━━━━━ Recorded data
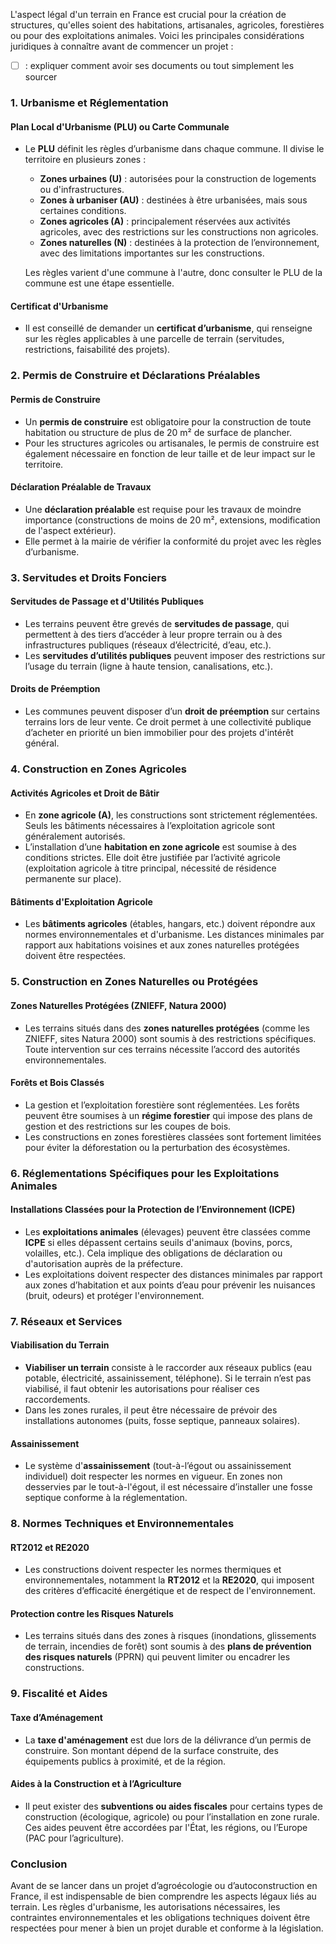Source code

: L'aspect légal d'un terrain en France est crucial pour la création de structures, qu'elles soient des habitations, artisanales, agricoles, forestières ou pour des exploitations animales. Voici les principales considérations juridiques à connaître avant de commencer un projet :

-[ ] : expliquer comment avoir ses documents ou tout simplement les sourcer

### 1. **Urbanisme et Réglementation**
#### Plan Local d'Urbanisme (PLU) ou Carte Communale
- Le **PLU** définit les règles d’urbanisme dans chaque commune. Il divise le territoire en plusieurs zones :
  - **Zones urbaines (U)** : autorisées pour la construction de logements ou d'infrastructures.
  - **Zones à urbaniser (AU)** : destinées à être urbanisées, mais sous certaines conditions.
  - **Zones agricoles (A)** : principalement réservées aux activités agricoles, avec des restrictions sur les constructions non agricoles.
  - **Zones naturelles (N)** : destinées à la protection de l’environnement, avec des limitations importantes sur les constructions.
  
  Les règles varient d'une commune à l'autre, donc consulter le PLU de la commune est une étape essentielle.

#### Certificat d'Urbanisme
- Il est conseillé de demander un **certificat d’urbanisme**, qui renseigne sur les règles applicables à une parcelle de terrain (servitudes, restrictions, faisabilité des projets).

### 2. **Permis de Construire et Déclarations Préalables**
#### Permis de Construire
- Un **permis de construire** est obligatoire pour la construction de toute habitation ou structure de plus de 20 m² de surface de plancher.
- Pour les structures agricoles ou artisanales, le permis de construire est également nécessaire en fonction de leur taille et de leur impact sur le territoire.
  
#### Déclaration Préalable de Travaux
- Une **déclaration préalable** est requise pour les travaux de moindre importance (constructions de moins de 20 m², extensions, modification de l'aspect extérieur).
- Elle permet à la mairie de vérifier la conformité du projet avec les règles d’urbanisme.

### 3. **Servitudes et Droits Fonciers**
#### Servitudes de Passage et d'Utilités Publiques
- Les terrains peuvent être grevés de **servitudes de passage**, qui permettent à des tiers d’accéder à leur propre terrain ou à des infrastructures publiques (réseaux d’électricité, d’eau, etc.).
- Les **servitudes d’utilités publiques** peuvent imposer des restrictions sur l’usage du terrain (ligne à haute tension, canalisations, etc.).

#### Droits de Préemption
- Les communes peuvent disposer d’un **droit de préemption** sur certains terrains lors de leur vente. Ce droit permet à une collectivité publique d’acheter en priorité un bien immobilier pour des projets d'intérêt général.

### 4. **Construction en Zones Agricoles**
#### Activités Agricoles et Droit de Bâtir
- En **zone agricole (A)**, les constructions sont strictement réglementées. Seuls les bâtiments nécessaires à l’exploitation agricole sont généralement autorisés.
- L’installation d’une **habitation en zone agricole** est soumise à des conditions strictes. Elle doit être justifiée par l’activité agricole (exploitation agricole à titre principal, nécessité de résidence permanente sur place).

#### Bâtiments d'Exploitation Agricole
- Les **bâtiments agricoles** (étables, hangars, etc.) doivent répondre aux normes environnementales et d'urbanisme. Les distances minimales par rapport aux habitations voisines et aux zones naturelles protégées doivent être respectées.

### 5. **Construction en Zones Naturelles ou Protégées**
#### Zones Naturelles Protégées (ZNIEFF, Natura 2000)
- Les terrains situés dans des **zones naturelles protégées** (comme les ZNIEFF, sites Natura 2000) sont soumis à des restrictions spécifiques. Toute intervention sur ces terrains nécessite l’accord des autorités environnementales.

#### Forêts et Bois Classés
- La gestion et l’exploitation forestière sont réglementées. Les forêts peuvent être soumises à un **régime forestier** qui impose des plans de gestion et des restrictions sur les coupes de bois.
- Les constructions en zones forestières classées sont fortement limitées pour éviter la déforestation ou la perturbation des écosystèmes.

### 6. **Réglementations Spécifiques pour les Exploitations Animales**
#### Installations Classées pour la Protection de l’Environnement (ICPE)
- Les **exploitations animales** (élevages) peuvent être classées comme **ICPE** si elles dépassent certains seuils d'animaux (bovins, porcs, volailles, etc.). Cela implique des obligations de déclaration ou d'autorisation auprès de la préfecture.
- Les exploitations doivent respecter des distances minimales par rapport aux zones d’habitation et aux points d’eau pour prévenir les nuisances (bruit, odeurs) et protéger l'environnement.

### 7. **Réseaux et Services**
#### Viabilisation du Terrain
- **Viabiliser un terrain** consiste à le raccorder aux réseaux publics (eau potable, électricité, assainissement, téléphone). Si le terrain n’est pas viabilisé, il faut obtenir les autorisations pour réaliser ces raccordements.
- Dans les zones rurales, il peut être nécessaire de prévoir des installations autonomes (puits, fosse septique, panneaux solaires).

#### Assainissement
- Le système d'**assainissement** (tout-à-l’égout ou assainissement individuel) doit respecter les normes en vigueur. En zones non desservies par le tout-à-l'égout, il est nécessaire d’installer une fosse septique conforme à la réglementation.

### 8. **Normes Techniques et Environnementales**
#### RT2012 et RE2020
- Les constructions doivent respecter les normes thermiques et environnementales, notamment la **RT2012** et la **RE2020**, qui imposent des critères d’efficacité énergétique et de respect de l'environnement.

#### Protection contre les Risques Naturels
- Les terrains situés dans des zones à risques (inondations, glissements de terrain, incendies de forêt) sont soumis à des **plans de prévention des risques naturels** (PPRN) qui peuvent limiter ou encadrer les constructions.

### 9. **Fiscalité et Aides**
#### Taxe d’Aménagement
- La **taxe d'aménagement** est due lors de la délivrance d’un permis de construire. Son montant dépend de la surface construite, des équipements publics à proximité, et de la région.

#### Aides à la Construction et à l’Agriculture
- Il peut exister des **subventions ou aides fiscales** pour certains types de construction (écologique, agricole) ou pour l’installation en zone rurale. Ces aides peuvent être accordées par l'État, les régions, ou l’Europe (PAC pour l’agriculture).

### Conclusion
Avant de se lancer dans un projet d’agroécologie ou d’autoconstruction en France, il est indispensable de bien comprendre les aspects légaux liés au terrain. Les règles d'urbanisme, les autorisations nécessaires, les contraintes environnementales et les obligations techniques doivent être respectées pour mener à bien un projet durable et conforme à la législation.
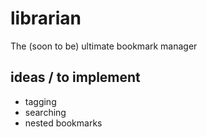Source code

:# librarian
The (soon to be) ultimate bookmark manager

## ideas / to implement
- tagging
- searching
- nested bookmarks
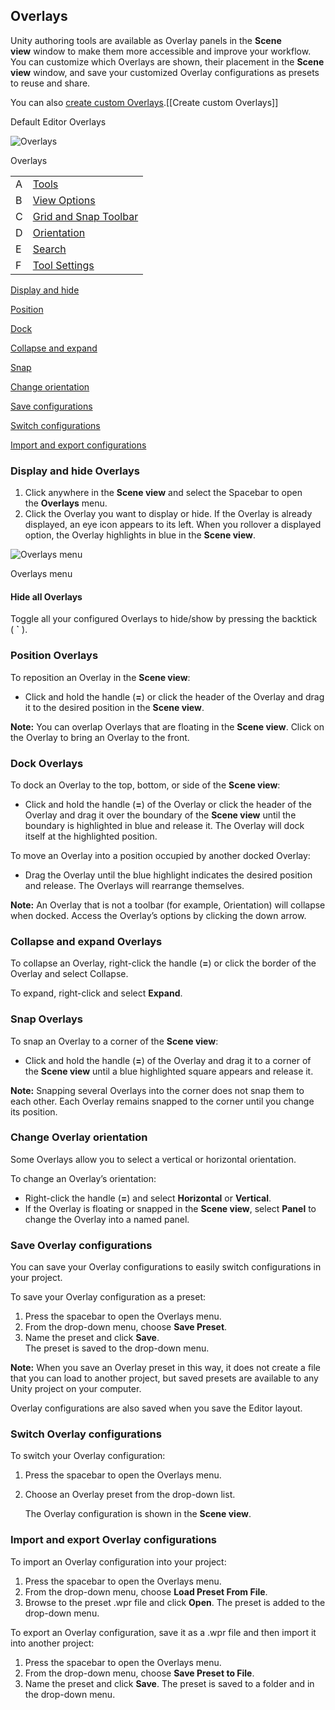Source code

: ## Overlays

Unity authoring tools are available as Overlay panels in the **Scene view** window to make them more accessible and improve your workflow. You can customize which Overlays are shown, their placement in the **Scene view** window, and save your customized Overlay configurations as presets to reuse and share.

You can also [create custom Overlays](https://docs.unity.cn/cn/2021.3/Manual/overlays-custom.html).[[Create custom Overlays]]

Default Editor Overlays

![Overlays](https://docs.unity.cn/cn/2021.3/uploads/Main/overlays-default-view.png)

Overlays

|||
|---|---|
|A|[Tools](https://docs.unity.cn/cn/2021.3/Manual/PositioningGameObjects.html)|
|B|[View Options](https://docs.unity.cn/cn/2021.3/Manual/ViewModes.html)|
|C|[Grid and Snap Toolbar](https://docs.unity.cn/cn/2021.3/Manual/GridSnapping.html)|
|D|[Orientation](https://docs.unity.cn/cn/2021.3/Manual/SceneViewNavigation.html)|
|E|[Search](https://docs.unity.cn/cn/2021.3/Manual/Searching.html)|
|F|[Tool Settings](https://docs.unity.cn/cn/2021.3/Manual/PositioningGameObjects.html#GizmoHandlePositions)|

[Display and hide](https://docs.unity.cn/cn/2021.3/Manual/overlays.html#displaying-overlays)

[Position](https://docs.unity.cn/cn/2021.3/Manual/overlays.html#positioning-overlays)

[Dock](https://docs.unity.cn/cn/2021.3/Manual/overlays.html#docking-overlays)

[Collapse and expand](https://docs.unity.cn/cn/2021.3/Manual/overlays.html#collapsing-overlays)

[Snap](https://docs.unity.cn/cn/2021.3/Manual/overlays.html#snapping-overlays)

[Change orientation](https://docs.unity.cn/cn/2021.3/Manual/overlays.html#changing-orientation-overlays)

[Save configurations](https://docs.unity.cn/cn/2021.3/Manual/overlays.html#saving-configuration-overlays)

[Switch configurations](https://docs.unity.cn/cn/2021.3/Manual/overlays.html#switching-configuration-overlays)

[Import and export configurations](https://docs.unity.cn/cn/2021.3/Manual/overlays.html#importing-configuration-overlays)

### Display and hide Overlays

1. Click anywhere in the **Scene view** and select the Spacebar to open the **Overlays** menu.
2. Click the Overlay you want to display or hide. If the Overlay is already displayed, an eye icon appears to its left. When you rollover a displayed option, the Overlay highlights in blue in the **Scene view**.

![Overlays menu](https://docs.unity.cn/cn/2021.3/uploads/Main/overlays-menu-open.png)

Overlays menu

#### Hide all Overlays

Toggle all your configured Overlays to hide/show by pressing the backtick ( **`** ).

### Position Overlays

To reposition an Overlay in the **Scene view**:

- Click and hold the handle (**=**) or click the header of the Overlay and drag it to the desired position in the **Scene view**.

**Note:** You can overlap Overlays that are floating in the **Scene view**. Click on the Overlay to bring an Overlay to the front.

### Dock Overlays

To dock an Overlay to the top, bottom, or side of the **Scene view**:

- Click and hold the handle (**=**) of the Overlay or click the header of the Overlay and drag it over the boundary of the **Scene view** until the boundary is highlighted in blue and release it. The Overlay will dock itself at the highlighted position.

To move an Overlay into a position occupied by another docked Overlay:

- Drag the Overlay until the blue highlight indicates the desired position and release. The Overlays will rearrange themselves.

**Note:** An Overlay that is not a toolbar (for example, Orientation) will collapse when docked. Access the Overlay’s options by clicking the down arrow.

### Collapse and expand Overlays

To collapse an Overlay, right-click the handle (**=**) or click the border of the Overlay and select Collapse.

To expand, right-click and select **Expand**.

### Snap Overlays

To snap an Overlay to a corner of the **Scene view**:

- Click and hold the handle (**=**) of the Overlay and drag it to a corner of the **Scene view** until a blue highlighted square appears and release it.

**Note:** Snapping several Overlays into the corner does not snap them to each other. Each Overlay remains snapped to the corner until you change its position.

### Change Overlay orientation

Some Overlays allow you to select a vertical or horizontal orientation.

To change an Overlay’s orientation:

- Right-click the handle (**=**) and select **Horizontal** or **Vertical**.
- If the Overlay is floating or snapped in the **Scene view**, select **Panel** to change the Overlay into a named panel.

### Save Overlay configurations

You can save your Overlay configurations to easily switch configurations in your project.

To save your Overlay configuration as a preset:

1. Press the spacebar to open the Overlays menu.
2. From the drop-down menu, choose **Save Preset**.
3. Name the preset and click **Save**.  
    The preset is saved to the drop-down menu.

**Note:** When you save an Overlay preset in this way, it does not create a file that you can load to another project, but saved presets are available to any Unity project on your computer.

Overlay configurations are also saved when you save the Editor layout.

### Switch Overlay configurations

To switch your Overlay configuration:

1. Press the spacebar to open the Overlays menu.
    
2. Choose an Overlay preset from the drop-down list.
    
    The Overlay configuration is shown in the **Scene view**.
    

### Import and export Overlay configurations

To import an Overlay configuration into your project:

1. Press the spacebar to open the Overlays menu.
2. From the drop-down menu, choose **Load Preset From File**.
3. Browse to the preset .wpr file and click **Open**. The preset is added to the drop-down menu.

To export an Overlay configuration, save it as a .wpr file and then import it into another project:

1. Press the spacebar to open the Overlays menu.
2. From the drop-down menu, choose **Save Preset to File**.
3. Name the preset and click **Save**. The preset is saved to a folder and in the drop-down menu.
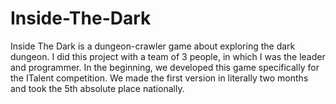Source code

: # Inside-The-Dark
Inside The Dark is a dungeon-crawler game about exploring the dark dungeon. I did this project with a team of 3 people, in which I was the leader and programmer. In the beginning, we developed this game specifically for the ITalent competition. We made the first version in literally two months and took the 5th absolute place nationally.
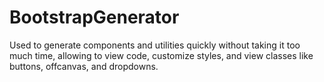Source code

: # BootstrapGenerator
Used to generate components and utilities quickly without taking it too much time, allowing to view code, customize styles, and view classes like buttons, offcanvas, and dropdowns.

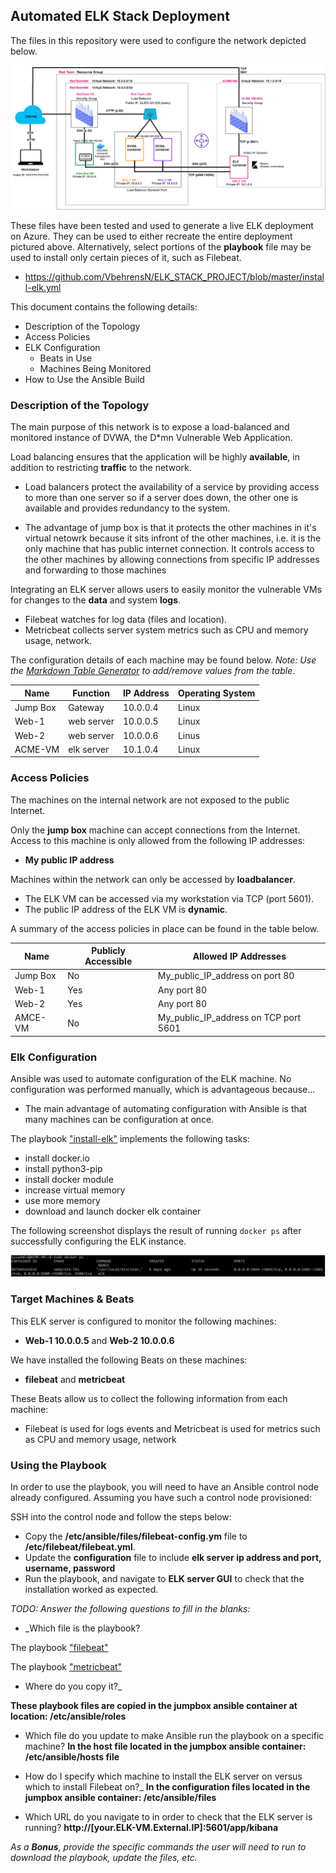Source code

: ## Automated ELK Stack Deployment

The files in this repository were used to configure the network depicted below.

![](Diagrams/Red-Team-Resource-group.png)

These files have been tested and used to generate a live ELK deployment on Azure. They can be used to either recreate the entire deployment pictured above. Alternatively, select portions of the __playbook__ file may be used to install only certain pieces of it, such as Filebeat.

  -  https://github.com/VbehrensN/ELK_STACK_PROJECT/blob/master/install-elk.yml

This document contains the following details:
- Description of the Topology
- Access Policies
- ELK Configuration
  - Beats in Use
  - Machines Being Monitored
- How to Use the Ansible Build


### Description of the Topology

The main purpose of this network is to expose a load-balanced and monitored instance of DVWA, the D*mn Vulnerable Web Application.

Load balancing ensures that the application will be highly __available__, in addition to restricting __traffic__ to the network.

- Load balancers protect the availability of a service by providing access to more than one server so if a server does down, the other one is available and provides redundancy to the system.

- The advantage of jump box is that it protects the other machines in it's virtual netowrk because it sits infront of the other machines, i.e. it is the only machine that has public internet connection. It controls access to the other machines by allowing connections from specific IP addresses and forwarding to those machines

Integrating an ELK server allows users to easily monitor the vulnerable VMs for changes to the __data__ and system __logs__.
- Filebeat watches for log data (files and location).
- Metricbeat collects server system metrics such as CPU and memory usage, network.

The configuration details of each machine may be found below.
_Note: Use the [Markdown Table Generator](http://www.tablesgenerator.com/markdown_tables) to add/remove values from the table_.

| Name      | Function   | IP Address | Operating System |
|-----------|------------|------------|------------------|
| Jump Box  | Gateway    | 10.0.0.4   | Linux            |
| Web-1     | web server | 10.0.0.5   | Linux            |
| Web-2     | web server | 10.0.0.6   | Linus            |
| ACME-VM   | elk server | 10.1.0.4   | Linux            |

### Access Policies

The machines on the internal network are not exposed to the public Internet. 

Only the __jump box__ machine can accept connections from the Internet. Access to this machine is only allowed from the following IP addresses:
- __My public IP address__

Machines within the network can only be accessed by __loadbalancer__.
- The ELK VM can be accessed via my workstation via TCP (port 5601).
- The public IP address of the ELK VM is __dynamic__. 

A summary of the access policies in place can be found in the table below.

| Name     | Publicly Accessible | Allowed IP Addresses                 |
|----------|---------------------|--------------------------------------|
| Jump Box | No                  | My_public_IP_address on port 80      |
| Web-1    | Yes                 | Any port 80                          |
| Web-2    | Yes                 | Any port 80                          |
| AMCE-VM  | No                  | My_public_IP_address on TCP port 5601|

### Elk Configuration

Ansible was used to automate configuration of the ELK machine. No configuration was performed manually, which is advantageous because...

- The main advantage of automating configuration with Ansible is that many machines can be configuration at once.

The playbook ["install-elk"](Ansible/install-elk.yml) implements the following tasks:
 

- install docker.io
- install python3-pip
- install docker module
- increase virtual memory
- use more memory
- download and launch docker elk container


The following screenshot displays the result of running `docker ps` after successfully configuring the ELK instance. 



![](Diagrams/docker_ps_output.jpg)


### Target Machines & Beats
This ELK server is configured to monitor the following machines:
- __Web-1 10.0.0.5__ and
__Web-2 10.0.0.6__

We have installed the following Beats on these machines:
- __filebeat__ and __metricbeat__

These Beats allow us to collect the following information from each machine:
- Filebeat is used for logs events and Metricbeat is used for metrics such as CPU and memory usage, network

### Using the Playbook
In order to use the playbook, you will need to have an Ansible control node already configured. Assuming you have such a control node provisioned: 

SSH into the control node and follow the steps below:
- Copy the __/etc/ansible/files/filebeat-config.ym__ file to __/etc/filebeat/filebeat.yml__.
- Update the __configuration__ file to include __elk server ip address and port, username, password__
- Run the playbook, and navigate to __ELK server GUI__ to check that the installation worked as expected.

_TODO: Answer the following questions to fill in the blanks:_

- _Which file is the playbook?

The playbook ["filebeat"](Ansible/filebeat-playbook.yml)

The playbook ["metricbeat"](Ansible/metricbeat-playbook.yml)


 - Where do you copy it?_

__These playbook files are copied in the jumpbox ansible container at location: /etc/ansible/roles__

- Which file do you update to make Ansible run the playbook on a specific machine? 
__In the host file located in the jumpbox ansible container: /etc/ansible/hosts file__

- How do I specify which machine to install the ELK server on versus which to install Filebeat on?_
__In the configuration files located in the jumpbox ansible container: /etc/ansible/files__

- Which URL do you navigate to in order to check that the ELK server is running?  __http://[your.ELK-VM.External.IP]:5601/app/kibana__

_As a **Bonus**, provide the specific commands the user will need to run to download the playbook, update the files, etc._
━━━━━━━━━━
> [Task brief] Find and copy every line in the entries above where the string "expand" occurs.

> [Response for this exercise]
[Collapse and expand](https://docs.unity.cn/cn/2021.3/Manual/overlays.html#collapsing-overlays)
### Collapse and expand Overlays
To expand, right-click and select **Expand**.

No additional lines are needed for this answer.